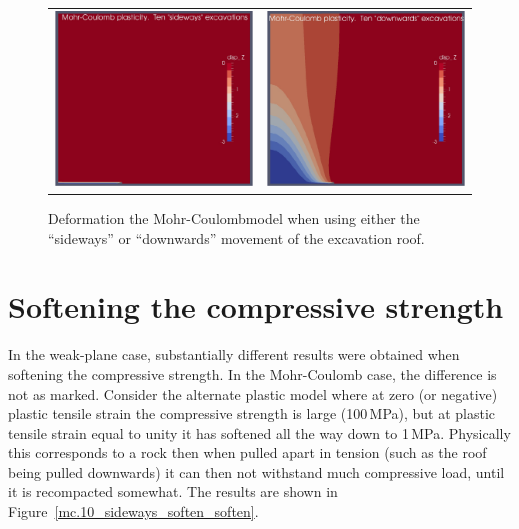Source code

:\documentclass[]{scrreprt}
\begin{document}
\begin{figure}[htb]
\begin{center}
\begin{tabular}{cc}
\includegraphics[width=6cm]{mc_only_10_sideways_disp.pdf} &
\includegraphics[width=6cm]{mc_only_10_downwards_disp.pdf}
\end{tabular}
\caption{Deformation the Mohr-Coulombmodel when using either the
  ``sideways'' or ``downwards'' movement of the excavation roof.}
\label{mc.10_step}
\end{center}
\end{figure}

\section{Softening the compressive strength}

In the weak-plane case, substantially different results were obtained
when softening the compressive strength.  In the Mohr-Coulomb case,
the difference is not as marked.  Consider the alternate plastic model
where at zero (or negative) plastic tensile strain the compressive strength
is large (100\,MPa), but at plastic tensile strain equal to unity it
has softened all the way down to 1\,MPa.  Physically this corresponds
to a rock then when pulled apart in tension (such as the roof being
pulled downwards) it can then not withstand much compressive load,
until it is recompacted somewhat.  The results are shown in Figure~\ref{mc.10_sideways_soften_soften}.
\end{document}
---
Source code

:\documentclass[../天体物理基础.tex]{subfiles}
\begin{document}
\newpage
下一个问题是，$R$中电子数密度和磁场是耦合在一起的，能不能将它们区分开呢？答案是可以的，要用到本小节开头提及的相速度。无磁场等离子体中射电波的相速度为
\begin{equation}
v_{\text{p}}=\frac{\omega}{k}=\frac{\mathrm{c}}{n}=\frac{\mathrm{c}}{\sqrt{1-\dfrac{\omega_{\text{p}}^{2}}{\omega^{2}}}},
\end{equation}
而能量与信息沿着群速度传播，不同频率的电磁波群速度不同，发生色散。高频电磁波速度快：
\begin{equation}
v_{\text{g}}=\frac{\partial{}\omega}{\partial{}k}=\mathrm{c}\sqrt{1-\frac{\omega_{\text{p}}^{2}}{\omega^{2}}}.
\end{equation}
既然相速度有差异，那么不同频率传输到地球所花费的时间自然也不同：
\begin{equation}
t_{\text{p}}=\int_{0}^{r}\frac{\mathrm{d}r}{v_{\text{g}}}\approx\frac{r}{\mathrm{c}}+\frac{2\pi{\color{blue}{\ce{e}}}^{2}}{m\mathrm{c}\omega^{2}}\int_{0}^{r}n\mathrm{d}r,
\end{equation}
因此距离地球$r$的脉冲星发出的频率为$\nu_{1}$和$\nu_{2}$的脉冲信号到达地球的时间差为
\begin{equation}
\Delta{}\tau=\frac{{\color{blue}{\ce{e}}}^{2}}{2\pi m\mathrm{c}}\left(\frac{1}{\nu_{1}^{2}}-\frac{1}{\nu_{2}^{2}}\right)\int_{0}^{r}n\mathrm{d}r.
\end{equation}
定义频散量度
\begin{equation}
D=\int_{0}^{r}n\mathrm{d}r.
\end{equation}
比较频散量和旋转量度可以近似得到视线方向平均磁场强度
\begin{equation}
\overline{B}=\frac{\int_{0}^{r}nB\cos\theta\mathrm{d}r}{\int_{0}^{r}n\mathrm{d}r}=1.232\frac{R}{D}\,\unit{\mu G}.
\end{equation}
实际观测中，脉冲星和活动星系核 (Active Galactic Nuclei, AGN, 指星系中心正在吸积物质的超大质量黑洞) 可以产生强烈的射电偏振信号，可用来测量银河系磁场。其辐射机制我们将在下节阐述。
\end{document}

#### YOUR TASK:
Report every line of the data above that contains the string "documentclass" by copying it in full.

#### RESULT BELOW:
:\documentclass[]{scrreprt}
:\documentclass[../天体物理基础.tex]{subfiles}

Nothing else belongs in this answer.